* Stored data entries *
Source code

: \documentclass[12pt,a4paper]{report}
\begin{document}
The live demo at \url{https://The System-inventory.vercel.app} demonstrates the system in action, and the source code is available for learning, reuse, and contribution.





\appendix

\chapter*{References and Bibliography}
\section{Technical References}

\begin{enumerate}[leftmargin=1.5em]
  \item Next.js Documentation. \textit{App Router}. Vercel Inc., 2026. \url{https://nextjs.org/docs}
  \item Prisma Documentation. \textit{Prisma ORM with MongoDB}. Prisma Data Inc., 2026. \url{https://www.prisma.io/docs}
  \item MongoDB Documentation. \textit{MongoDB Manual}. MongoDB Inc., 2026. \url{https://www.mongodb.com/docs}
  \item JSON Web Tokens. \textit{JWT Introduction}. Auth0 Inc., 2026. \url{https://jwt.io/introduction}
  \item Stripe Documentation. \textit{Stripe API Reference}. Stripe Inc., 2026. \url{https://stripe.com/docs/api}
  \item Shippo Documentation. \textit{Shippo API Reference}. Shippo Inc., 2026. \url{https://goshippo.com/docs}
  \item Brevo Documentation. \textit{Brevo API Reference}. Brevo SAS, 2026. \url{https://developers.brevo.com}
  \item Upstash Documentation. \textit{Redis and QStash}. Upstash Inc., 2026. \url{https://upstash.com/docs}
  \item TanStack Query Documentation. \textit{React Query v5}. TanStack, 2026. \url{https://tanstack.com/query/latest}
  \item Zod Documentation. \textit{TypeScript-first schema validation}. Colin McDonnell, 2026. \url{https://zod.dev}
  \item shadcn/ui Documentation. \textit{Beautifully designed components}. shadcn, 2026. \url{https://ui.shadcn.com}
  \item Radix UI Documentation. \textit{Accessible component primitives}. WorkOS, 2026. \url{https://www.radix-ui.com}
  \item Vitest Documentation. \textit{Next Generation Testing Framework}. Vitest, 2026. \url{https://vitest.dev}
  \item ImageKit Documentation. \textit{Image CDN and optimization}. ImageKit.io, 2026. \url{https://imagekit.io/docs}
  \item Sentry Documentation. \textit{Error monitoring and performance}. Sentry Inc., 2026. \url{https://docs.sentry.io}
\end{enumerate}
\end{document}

* Task item *
The reply must be a number and nothing more: the count of lines above that contain the word "code".

* Your solution *
2